● **Exercise instructions**
Each line from the one containing "2D API specification" to the end of the listing below should be repeated exactly, with no other line included.

---- Exercise materials

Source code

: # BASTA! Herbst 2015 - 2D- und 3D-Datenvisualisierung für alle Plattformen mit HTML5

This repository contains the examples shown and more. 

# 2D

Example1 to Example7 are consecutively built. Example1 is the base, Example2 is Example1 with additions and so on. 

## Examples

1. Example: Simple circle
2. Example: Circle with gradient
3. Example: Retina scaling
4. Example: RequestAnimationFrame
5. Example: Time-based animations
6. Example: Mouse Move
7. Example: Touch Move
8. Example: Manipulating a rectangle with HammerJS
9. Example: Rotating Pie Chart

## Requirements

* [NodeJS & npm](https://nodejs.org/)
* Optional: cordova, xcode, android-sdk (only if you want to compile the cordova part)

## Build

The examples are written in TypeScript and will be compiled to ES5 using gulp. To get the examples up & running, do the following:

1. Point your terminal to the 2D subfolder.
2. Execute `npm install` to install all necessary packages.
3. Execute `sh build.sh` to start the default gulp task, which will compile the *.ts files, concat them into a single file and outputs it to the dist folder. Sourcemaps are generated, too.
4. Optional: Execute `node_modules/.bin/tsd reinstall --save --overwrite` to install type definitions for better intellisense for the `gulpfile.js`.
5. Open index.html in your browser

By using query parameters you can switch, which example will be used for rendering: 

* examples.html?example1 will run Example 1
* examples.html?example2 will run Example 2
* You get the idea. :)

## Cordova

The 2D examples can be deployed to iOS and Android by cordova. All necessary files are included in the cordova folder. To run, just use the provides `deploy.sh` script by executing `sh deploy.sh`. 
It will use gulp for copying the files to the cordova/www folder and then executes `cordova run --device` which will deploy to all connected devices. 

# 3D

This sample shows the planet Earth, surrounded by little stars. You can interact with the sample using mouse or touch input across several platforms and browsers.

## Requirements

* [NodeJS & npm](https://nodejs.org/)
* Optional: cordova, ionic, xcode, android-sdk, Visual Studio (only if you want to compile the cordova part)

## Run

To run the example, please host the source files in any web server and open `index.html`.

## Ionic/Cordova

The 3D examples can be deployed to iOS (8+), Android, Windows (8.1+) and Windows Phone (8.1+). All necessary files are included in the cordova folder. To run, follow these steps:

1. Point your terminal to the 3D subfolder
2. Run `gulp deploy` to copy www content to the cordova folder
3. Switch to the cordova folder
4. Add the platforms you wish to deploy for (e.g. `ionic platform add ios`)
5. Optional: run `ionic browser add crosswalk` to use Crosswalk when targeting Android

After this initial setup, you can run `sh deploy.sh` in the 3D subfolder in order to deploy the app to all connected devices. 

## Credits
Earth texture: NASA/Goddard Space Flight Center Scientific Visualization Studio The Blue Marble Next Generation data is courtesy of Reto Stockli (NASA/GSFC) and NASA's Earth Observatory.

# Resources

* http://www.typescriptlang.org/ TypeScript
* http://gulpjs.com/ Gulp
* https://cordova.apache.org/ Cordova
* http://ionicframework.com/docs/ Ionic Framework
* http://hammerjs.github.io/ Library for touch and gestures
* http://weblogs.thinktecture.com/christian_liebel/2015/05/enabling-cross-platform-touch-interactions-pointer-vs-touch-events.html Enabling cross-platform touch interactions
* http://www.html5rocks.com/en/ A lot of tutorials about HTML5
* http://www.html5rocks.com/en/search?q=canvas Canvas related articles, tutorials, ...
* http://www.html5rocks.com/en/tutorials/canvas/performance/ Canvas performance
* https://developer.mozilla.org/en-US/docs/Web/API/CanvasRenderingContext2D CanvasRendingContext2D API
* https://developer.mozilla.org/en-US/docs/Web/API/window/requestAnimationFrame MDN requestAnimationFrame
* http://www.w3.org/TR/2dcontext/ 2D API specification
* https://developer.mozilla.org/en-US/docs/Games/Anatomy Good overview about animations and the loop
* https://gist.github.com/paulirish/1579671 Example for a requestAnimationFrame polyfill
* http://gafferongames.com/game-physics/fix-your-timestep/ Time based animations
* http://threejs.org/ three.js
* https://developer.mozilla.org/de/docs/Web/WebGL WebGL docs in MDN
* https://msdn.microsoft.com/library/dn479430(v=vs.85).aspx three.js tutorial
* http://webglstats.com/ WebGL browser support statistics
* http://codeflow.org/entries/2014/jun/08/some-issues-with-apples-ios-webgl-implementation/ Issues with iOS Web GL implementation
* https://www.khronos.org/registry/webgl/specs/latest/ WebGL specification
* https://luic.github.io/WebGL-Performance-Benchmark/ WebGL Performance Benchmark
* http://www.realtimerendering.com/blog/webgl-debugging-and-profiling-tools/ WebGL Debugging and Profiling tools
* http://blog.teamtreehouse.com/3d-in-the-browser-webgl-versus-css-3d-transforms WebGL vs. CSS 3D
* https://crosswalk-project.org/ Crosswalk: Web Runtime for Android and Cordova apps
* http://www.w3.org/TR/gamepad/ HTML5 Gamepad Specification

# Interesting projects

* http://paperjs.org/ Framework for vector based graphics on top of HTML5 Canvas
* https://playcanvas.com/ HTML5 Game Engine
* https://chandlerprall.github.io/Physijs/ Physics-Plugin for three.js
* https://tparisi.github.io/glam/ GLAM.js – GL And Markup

--------

● **Answer**
* http://www.w3.org/TR/2dcontext/ 2D API specification
* https://developer.mozilla.org/en-US/docs/Games/Anatomy Good overview about animations and the loop
* https://gist.github.com/paulirish/1579671 Example for a requestAnimationFrame polyfill
* http://gafferongames.com/game-physics/fix-your-timestep/ Time based animations
* http://threejs.org/ three.js
* https://developer.mozilla.org/de/docs/Web/WebGL WebGL docs in MDN
* https://msdn.microsoft.com/library/dn479430(v=vs.85).aspx three.js tutorial
* http://webglstats.com/ WebGL browser support statistics
* http://codeflow.org/entries/2014/jun/08/some-issues-with-apples-ios-webgl-implementation/ Issues with iOS Web GL implementation
* https://www.khronos.org/registry/webgl/specs/latest/ WebGL specification
* https://luic.github.io/WebGL-Performance-Benchmark/ WebGL Performance Benchmark
* http://www.realtimerendering.com/blog/webgl-debugging-and-profiling-tools/ WebGL Debugging and Profiling tools
* http://blog.teamtreehouse.com/3d-in-the-browser-webgl-versus-css-3d-transforms WebGL vs. CSS 3D
* https://crosswalk-project.org/ Crosswalk: Web Runtime for Android and Cordova apps
* http://www.w3.org/TR/gamepad/ HTML5 Gamepad Specification

# Interesting projects

* http://paperjs.org/ Framework for vector based graphics on top of HTML5 Canvas
* https://playcanvas.com/ HTML5 Game Engine
* https://chandlerprall.github.io/Physijs/ Physics-Plugin for three.js
* https://tparisi.github.io/glam/ GLAM.js – GL And Markup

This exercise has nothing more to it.